He leído estos días Redburn, de Herman Melville, y cuánto me ha gustado. La he leído en la impecable traducción de Miguel Temprano para Alba, publicada en 2008. Redburn (1849), como saben, es la crónica novelada del primer viaje por mar que realizó Melville cuando, con apenas veinte años de edad, empujado por la indigencia, se enroló como grumete en un buque mercante que hacía la travesía de ida y vuelta de Nueva York a Liverpool. Escrita nueve años después de los hechos narrados, es un relato de formación lleno de ingenuidad, de franqueza, de vitalidad, de generosa y abierta humanidad, también de bondad, de compasión, de alegría.
Qué bien me cae Melville, y qué personalidad tan entrañable la suya, sobre todo en sus años de juventud, sedientos de novedad y de experiencia. Imposible desgranar aquí los pasajes remarcables de este libro conmovedor, que recomiendo vivamente como lectura veraniega, sobre todo si se pasan las vacaciones –quien las tenga– cerca del mar. Aunque la soberbia descripción del puerto de Liverpool contiene páginas terribles, estremecedoras, que se prolongan con la descripción de las condiciones en que viajaban a América los emigrantes europeos.
Melville sigue siendo el gran novelista de Estados Unidos. Nadie como él ha prefigurado en sus libros el carácter y el destino de ese país. Leídas en secuencia: Redburn (1849), Chaqueta blanca (1850) y Moby Dick (1851) cuentan casi proféticamente el camino recorrido por Estados Unidos desde su fundación hasta la actualidad. A bordo primero del Highlander, luego de la fragata United States y finalmente del ballenero Pequod, el lector asiste a la metamorfosis del encendido internacionalismo que anima las páginas de Redburn en el inquietante predestinacionismo que impregna Chaqueta blanca, hasta abocarse al delirio paranoide y autodestructivo del capitán Ahab.
Qué bien me cae Melville, y qué personalidad tan entrañable la suya, sobre todo en sus años de juventud, sedientos de novedad y de experiencia
Pero no es este lugar para explorar el mensaje terrible que sugieren estas tres novelas, escritas casi en secuencia. Aquí quiero anotar simplemente –a las puertas del verano, en que tanto uso se suele hacer de ellas– el decepcionado lamento que el joven Redburn hace a cuenta de la caducidad y obsolescencia de las guías de viaje.
El caso es que Redburn viaja a Liverpool llevando consigo, como un tesoro profusamente anotado, la guía que su padre empleó años atrás durante sus visitas a la ciudad. Y se siente enormemente contrariado cuando descubre que casi todas las informaciones que le procura ya no le sirven, pues en apenas tres décadas la ciudad se ha transformado enteramente.

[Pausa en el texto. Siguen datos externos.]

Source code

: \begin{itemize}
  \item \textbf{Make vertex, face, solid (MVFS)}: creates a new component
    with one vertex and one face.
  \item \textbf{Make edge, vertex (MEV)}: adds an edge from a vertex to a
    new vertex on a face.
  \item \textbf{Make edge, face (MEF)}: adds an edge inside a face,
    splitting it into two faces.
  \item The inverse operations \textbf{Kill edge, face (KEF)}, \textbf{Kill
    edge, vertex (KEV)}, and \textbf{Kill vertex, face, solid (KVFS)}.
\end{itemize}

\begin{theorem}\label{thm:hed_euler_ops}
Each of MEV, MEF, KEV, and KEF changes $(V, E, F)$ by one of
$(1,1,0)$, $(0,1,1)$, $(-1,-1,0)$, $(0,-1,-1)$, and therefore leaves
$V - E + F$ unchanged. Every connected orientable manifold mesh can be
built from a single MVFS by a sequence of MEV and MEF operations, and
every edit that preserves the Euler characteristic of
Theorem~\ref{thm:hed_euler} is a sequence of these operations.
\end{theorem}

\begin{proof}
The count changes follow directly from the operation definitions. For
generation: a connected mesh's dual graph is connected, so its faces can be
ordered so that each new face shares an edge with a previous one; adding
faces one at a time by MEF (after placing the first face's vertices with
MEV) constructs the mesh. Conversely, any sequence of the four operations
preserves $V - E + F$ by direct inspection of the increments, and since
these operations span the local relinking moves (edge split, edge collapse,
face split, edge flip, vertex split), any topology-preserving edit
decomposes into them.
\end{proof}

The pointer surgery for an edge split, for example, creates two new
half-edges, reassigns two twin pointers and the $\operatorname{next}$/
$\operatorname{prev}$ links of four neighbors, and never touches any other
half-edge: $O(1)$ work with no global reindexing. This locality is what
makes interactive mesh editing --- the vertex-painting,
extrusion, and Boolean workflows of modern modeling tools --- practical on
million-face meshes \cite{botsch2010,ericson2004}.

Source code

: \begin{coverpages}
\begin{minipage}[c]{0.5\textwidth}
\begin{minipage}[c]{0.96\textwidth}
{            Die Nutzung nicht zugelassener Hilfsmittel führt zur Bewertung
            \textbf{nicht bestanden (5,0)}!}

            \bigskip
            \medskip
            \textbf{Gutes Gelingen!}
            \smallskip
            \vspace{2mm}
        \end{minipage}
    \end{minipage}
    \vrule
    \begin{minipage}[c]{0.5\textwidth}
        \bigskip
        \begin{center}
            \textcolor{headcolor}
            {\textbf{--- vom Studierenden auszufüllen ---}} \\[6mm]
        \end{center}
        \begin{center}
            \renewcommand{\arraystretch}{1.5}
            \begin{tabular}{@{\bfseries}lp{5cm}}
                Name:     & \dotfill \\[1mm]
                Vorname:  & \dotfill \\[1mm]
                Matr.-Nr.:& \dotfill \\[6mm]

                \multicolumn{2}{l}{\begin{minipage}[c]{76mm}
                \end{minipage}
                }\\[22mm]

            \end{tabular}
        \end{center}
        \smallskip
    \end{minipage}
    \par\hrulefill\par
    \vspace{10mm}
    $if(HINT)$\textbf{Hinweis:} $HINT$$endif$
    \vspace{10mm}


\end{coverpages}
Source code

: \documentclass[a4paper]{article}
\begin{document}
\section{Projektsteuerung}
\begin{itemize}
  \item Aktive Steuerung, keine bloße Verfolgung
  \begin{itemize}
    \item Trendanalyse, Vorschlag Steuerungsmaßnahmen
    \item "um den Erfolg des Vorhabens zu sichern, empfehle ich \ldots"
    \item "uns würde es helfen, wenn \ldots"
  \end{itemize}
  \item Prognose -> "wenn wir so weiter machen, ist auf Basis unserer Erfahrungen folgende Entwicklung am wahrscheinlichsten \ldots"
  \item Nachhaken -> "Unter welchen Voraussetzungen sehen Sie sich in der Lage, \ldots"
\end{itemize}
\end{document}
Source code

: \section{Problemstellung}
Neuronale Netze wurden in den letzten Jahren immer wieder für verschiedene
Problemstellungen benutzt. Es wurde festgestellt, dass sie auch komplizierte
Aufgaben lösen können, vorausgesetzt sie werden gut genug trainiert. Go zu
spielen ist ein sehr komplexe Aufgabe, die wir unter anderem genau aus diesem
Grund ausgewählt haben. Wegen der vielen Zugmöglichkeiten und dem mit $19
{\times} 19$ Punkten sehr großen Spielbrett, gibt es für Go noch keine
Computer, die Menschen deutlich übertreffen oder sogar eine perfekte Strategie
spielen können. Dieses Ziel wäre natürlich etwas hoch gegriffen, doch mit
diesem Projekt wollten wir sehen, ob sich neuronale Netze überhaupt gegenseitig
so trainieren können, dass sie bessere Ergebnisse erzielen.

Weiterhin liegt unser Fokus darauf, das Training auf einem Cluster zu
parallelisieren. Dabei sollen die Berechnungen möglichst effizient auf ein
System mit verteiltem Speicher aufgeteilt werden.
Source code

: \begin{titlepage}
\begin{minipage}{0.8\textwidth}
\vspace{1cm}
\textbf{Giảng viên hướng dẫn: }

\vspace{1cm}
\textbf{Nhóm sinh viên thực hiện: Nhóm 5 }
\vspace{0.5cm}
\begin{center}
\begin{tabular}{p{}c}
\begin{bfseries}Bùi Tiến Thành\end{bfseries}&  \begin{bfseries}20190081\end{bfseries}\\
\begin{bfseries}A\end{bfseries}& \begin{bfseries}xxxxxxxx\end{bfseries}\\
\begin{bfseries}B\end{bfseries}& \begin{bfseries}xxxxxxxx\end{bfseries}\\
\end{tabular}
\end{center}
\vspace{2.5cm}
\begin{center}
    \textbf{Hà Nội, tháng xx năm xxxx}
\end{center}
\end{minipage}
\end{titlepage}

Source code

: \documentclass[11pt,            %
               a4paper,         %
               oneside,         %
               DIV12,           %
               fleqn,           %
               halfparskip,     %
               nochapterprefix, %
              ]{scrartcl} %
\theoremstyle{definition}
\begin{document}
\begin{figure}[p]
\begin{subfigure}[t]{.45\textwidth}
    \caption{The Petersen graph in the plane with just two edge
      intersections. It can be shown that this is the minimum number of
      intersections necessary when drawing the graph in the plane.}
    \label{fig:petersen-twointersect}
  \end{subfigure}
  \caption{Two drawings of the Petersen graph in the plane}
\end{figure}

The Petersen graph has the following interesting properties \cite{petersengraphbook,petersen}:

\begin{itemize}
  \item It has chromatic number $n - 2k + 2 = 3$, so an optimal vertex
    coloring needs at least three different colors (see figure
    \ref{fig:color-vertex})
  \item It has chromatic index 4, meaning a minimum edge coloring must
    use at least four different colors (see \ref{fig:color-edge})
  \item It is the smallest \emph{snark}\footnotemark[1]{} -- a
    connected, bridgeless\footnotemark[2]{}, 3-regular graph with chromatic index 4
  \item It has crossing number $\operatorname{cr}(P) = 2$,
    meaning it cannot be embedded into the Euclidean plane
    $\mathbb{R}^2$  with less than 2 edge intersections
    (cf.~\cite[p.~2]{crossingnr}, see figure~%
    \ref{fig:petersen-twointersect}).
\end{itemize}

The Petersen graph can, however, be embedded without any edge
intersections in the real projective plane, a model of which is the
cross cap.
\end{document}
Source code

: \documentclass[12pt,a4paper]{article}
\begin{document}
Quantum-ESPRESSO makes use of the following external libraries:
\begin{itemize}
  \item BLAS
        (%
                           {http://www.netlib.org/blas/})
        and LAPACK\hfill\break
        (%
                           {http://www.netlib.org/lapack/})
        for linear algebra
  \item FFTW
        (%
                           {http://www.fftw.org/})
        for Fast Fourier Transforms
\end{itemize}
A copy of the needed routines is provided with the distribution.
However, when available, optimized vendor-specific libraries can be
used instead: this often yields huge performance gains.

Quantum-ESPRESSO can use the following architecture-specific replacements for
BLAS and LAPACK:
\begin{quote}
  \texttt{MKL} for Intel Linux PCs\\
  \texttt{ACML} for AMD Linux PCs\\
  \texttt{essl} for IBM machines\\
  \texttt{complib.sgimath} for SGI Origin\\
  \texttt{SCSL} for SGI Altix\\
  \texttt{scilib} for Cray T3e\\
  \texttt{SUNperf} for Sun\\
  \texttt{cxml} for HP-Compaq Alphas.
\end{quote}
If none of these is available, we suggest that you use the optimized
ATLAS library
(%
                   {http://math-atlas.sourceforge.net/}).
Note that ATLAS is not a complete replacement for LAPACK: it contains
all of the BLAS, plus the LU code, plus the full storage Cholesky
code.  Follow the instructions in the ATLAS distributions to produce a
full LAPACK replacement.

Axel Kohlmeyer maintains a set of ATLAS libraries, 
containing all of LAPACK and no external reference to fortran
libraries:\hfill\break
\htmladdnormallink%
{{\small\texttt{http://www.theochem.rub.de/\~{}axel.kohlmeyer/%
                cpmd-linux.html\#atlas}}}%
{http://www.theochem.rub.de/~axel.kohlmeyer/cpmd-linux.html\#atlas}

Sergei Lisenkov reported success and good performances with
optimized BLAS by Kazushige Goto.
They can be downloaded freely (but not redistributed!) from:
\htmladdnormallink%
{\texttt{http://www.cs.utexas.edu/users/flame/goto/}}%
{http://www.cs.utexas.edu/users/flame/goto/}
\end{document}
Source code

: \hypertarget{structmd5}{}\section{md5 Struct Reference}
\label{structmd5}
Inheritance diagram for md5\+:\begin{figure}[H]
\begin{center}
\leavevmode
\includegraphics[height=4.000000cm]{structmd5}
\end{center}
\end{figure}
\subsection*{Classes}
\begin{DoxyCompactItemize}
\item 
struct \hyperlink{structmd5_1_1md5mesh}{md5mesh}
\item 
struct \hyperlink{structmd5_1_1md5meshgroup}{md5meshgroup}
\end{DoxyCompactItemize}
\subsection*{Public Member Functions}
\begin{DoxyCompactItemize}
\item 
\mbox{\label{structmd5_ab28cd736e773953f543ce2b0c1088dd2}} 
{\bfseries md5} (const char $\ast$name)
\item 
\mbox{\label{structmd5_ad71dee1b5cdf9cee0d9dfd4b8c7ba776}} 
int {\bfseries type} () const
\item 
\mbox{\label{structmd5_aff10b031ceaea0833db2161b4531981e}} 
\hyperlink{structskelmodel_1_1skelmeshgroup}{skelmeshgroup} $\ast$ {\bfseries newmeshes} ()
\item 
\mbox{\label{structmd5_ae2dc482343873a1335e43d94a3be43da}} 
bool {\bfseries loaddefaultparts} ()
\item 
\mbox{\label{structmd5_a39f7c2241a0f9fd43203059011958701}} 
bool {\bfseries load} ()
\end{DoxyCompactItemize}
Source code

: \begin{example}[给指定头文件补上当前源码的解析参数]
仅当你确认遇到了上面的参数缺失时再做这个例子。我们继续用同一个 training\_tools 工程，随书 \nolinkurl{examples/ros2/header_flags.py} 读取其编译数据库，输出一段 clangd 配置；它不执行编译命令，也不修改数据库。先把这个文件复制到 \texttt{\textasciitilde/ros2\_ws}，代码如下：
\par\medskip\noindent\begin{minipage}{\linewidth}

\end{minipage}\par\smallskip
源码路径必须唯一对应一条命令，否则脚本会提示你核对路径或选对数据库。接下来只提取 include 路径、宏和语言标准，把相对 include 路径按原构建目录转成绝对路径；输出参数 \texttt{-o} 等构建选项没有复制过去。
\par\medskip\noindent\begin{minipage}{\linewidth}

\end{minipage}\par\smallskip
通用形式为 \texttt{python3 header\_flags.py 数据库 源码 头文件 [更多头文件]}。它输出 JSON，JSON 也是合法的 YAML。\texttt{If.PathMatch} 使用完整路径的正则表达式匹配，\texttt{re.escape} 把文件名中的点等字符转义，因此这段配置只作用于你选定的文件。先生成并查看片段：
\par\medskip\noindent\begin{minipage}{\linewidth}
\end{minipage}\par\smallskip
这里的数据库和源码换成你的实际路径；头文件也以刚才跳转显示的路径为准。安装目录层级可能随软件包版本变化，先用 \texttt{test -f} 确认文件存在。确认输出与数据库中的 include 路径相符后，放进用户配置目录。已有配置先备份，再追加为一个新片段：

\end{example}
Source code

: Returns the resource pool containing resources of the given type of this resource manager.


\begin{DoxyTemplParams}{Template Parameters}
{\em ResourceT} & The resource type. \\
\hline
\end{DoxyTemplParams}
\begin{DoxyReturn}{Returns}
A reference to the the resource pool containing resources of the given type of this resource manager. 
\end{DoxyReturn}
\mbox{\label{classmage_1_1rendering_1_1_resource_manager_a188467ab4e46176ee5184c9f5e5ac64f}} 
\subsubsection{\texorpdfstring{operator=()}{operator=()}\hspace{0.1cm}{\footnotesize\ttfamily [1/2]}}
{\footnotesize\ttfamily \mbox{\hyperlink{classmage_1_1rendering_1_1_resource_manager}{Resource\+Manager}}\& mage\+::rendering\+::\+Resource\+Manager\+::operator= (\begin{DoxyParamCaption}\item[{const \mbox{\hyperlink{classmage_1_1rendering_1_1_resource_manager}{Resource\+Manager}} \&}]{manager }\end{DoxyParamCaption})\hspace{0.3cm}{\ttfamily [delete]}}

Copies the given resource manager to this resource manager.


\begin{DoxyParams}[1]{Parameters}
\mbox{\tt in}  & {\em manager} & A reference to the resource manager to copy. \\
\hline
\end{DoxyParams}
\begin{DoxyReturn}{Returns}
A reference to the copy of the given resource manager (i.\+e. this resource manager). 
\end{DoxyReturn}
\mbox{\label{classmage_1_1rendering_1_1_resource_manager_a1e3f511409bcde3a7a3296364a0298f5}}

La constatación le proporciona una importante lección sobre la mutabilidad de todas las cosas (“el mundo, muchacho, no para de moverse, sus hoteles están siempre demoliéndose; nunca se detiene y sus arenas cambian incesantemente”), a la que Redburn arranca la siguiente conclusión: “Las guías son los libros menos fiables de la literatura; y casi toda la literatura, en cierto sentido, está hecha de guías.
Las viejas nos hablan de cómo recorrían nuestros padres las vías y patios de antaño, aunque muy pocos de sus lugares pueden rastrearse en la posteridad; entre avenidas y nuevos edificios, ¡qué pocos siguen encontrándole sentido a una guía vieja! Cada época escribe sus propias guías y las viejas solo sirven para pasta de papel. Solo hay una guía sagrada, que nunca te engañaría si la sigues con rectitud, y algunos muy nobles monumentos que perdurarán, aunque se desmoronen las pirámides”.
Resulta interesante esta melancólica visión de la literatura concebida como una sucesión de guías de vida que, a excepción de unos pocos casos contados –esos mismos a los que concedemos el estatuto de clásicos–, pierden pronto aliciente y utilidad para el lector que llega apenas una generación después y al que ya no sirven los viejos libros en que tanto aprendieron y disfrutaron sus mayores.